Today I really wanted to go to the beach. I’ve wanted to go to the beach all summer actually but every time I wanted to go, I got sick. So this morning when I felt a little nauseous, I ignored it and pushed myself and decided to go anyway. It would be Lisi’s first time at the beach so I was determined to go no matter what! And also because I was getting sick of being at home all the time.

On the way there, I got car sick of course. I forgot my Ziploc barf bag that I carry everywhere so I made a cup with my hands and threw up into my hands. It was disgusting! This is the 2nd time this week I’ve thrown up…it makes me so sad that I’m still throwing up at 26 weeks. I’ve wanted to return to a semblance of normalcy but it doesn’t look like that will be happening till the day I deliver.
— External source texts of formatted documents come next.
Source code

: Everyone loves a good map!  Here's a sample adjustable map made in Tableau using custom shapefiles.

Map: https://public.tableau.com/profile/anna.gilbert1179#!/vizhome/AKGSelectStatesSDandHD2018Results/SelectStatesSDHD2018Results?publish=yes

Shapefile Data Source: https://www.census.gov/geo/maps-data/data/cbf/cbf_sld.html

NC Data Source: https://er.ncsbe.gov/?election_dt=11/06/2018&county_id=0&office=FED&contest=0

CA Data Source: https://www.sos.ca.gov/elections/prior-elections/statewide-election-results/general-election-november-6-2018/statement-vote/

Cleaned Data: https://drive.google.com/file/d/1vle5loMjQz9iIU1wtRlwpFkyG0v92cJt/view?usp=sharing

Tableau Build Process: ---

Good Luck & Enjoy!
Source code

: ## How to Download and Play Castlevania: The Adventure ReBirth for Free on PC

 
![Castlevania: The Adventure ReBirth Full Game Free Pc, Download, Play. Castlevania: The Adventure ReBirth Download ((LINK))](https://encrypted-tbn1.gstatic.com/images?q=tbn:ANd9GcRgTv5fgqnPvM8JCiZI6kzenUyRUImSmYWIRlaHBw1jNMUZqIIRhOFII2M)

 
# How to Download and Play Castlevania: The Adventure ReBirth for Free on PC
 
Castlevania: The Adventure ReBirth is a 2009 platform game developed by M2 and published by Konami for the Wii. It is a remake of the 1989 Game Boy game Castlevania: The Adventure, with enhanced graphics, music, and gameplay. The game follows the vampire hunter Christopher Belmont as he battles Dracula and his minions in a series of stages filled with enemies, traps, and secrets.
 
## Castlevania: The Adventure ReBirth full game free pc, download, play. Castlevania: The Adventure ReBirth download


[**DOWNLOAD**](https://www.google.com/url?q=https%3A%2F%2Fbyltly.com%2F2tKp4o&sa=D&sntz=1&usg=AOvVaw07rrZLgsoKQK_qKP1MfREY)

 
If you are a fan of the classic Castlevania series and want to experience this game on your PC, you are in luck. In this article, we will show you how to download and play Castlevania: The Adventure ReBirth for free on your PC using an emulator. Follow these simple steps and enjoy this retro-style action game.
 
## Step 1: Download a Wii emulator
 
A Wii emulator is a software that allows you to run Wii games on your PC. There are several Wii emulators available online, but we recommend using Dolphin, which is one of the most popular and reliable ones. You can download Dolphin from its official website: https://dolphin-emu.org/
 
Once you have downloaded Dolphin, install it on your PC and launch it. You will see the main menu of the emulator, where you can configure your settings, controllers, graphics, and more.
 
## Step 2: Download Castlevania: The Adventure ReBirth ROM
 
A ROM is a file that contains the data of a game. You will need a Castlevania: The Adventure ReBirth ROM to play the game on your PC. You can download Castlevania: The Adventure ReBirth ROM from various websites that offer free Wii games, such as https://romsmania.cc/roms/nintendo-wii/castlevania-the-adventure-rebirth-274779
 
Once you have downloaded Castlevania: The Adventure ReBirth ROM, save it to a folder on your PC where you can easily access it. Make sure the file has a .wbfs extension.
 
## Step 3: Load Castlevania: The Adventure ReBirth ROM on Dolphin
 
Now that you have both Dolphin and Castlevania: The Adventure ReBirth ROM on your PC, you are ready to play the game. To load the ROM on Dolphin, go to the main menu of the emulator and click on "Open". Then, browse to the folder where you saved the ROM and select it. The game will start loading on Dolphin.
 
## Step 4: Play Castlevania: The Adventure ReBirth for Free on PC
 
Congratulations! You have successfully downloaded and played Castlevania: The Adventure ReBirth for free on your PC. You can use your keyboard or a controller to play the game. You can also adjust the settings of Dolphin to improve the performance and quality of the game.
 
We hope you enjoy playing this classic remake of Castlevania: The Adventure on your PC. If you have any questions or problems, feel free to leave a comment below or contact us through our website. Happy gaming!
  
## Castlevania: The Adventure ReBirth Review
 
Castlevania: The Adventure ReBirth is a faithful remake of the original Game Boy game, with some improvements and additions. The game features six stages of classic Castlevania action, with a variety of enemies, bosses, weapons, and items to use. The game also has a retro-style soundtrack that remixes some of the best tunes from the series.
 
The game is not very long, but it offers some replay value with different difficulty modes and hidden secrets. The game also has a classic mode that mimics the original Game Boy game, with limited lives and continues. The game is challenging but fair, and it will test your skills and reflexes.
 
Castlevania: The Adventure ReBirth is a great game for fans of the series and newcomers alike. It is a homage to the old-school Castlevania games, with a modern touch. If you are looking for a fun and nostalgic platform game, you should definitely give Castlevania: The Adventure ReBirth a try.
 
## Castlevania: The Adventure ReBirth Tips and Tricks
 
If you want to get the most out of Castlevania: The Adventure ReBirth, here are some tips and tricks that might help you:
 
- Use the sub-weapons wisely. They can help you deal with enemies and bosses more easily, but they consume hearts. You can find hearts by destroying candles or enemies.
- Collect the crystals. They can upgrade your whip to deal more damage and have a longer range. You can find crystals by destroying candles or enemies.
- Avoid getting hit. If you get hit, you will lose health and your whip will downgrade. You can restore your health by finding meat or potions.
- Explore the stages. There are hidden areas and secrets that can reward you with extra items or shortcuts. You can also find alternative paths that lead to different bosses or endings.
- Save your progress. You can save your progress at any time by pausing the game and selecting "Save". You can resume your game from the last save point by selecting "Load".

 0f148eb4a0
On a positive note, Annelise did have fun at the beach – she liked playing with the sand and would giggle when the sand tickled her feet and hands. Glimpses of happiness are few and far in between but I’m thankful for my daughter who makes me smile even in the gloomiest of days.

Even so…

I am 26 weeks pregnant with my second baby and I’m feeling trapped inside a prison I can’t get out of. I’m confined inside my own body which has forsaken me miserably again and again throughout this pregnancy.

Today I was looking forward to my friend’s bridal shower. I went shopping for her gift on Thursday. I wrapped it all up, got dressed, put on my makeup and was ready to walk out the door when an unexpected and sudden wave of nausea smacked me. BAM! I went to go lie down in bed and my husband asked me when I was leaving…I told him I wasn’t sure if I should go. I played various scenarios in my mind…if I were to go, I would probably feel miserable the whole time and what if I threw up during the bridal shower or passed out?

I decided not to go…which was a good thing because a minute later, I ran to the bathroom and threw up my breakfast. (Sigh) I cannot believe that at 26 weeks I am still vomiting and battling hyperemesis. The absolute unpredictability of the nausea and vomiting is one of the maddening things about hyperemesis during the later months of pregnancy.

I decided to publish this blog to:

1) Just vent on those days I feel absolutely hopeless,

2) To be a resource to any pregnant mamas who are going through the same thing (hang in there!),

3) To educate the public about Hyperemesis Gravidarum and to clear up common misconceptions about HG,

4) To praise God “even so.” One of my favorite hymns is “It Is Well With My Soul.” And one of the most profound lines of the hymn reads “Even so, it is well with my soul.” The “even so” is certainly hard to swallow – no, impossible to swallow…but it is well with my soul because Jesus is the one who will carry me through the darkest storms of life.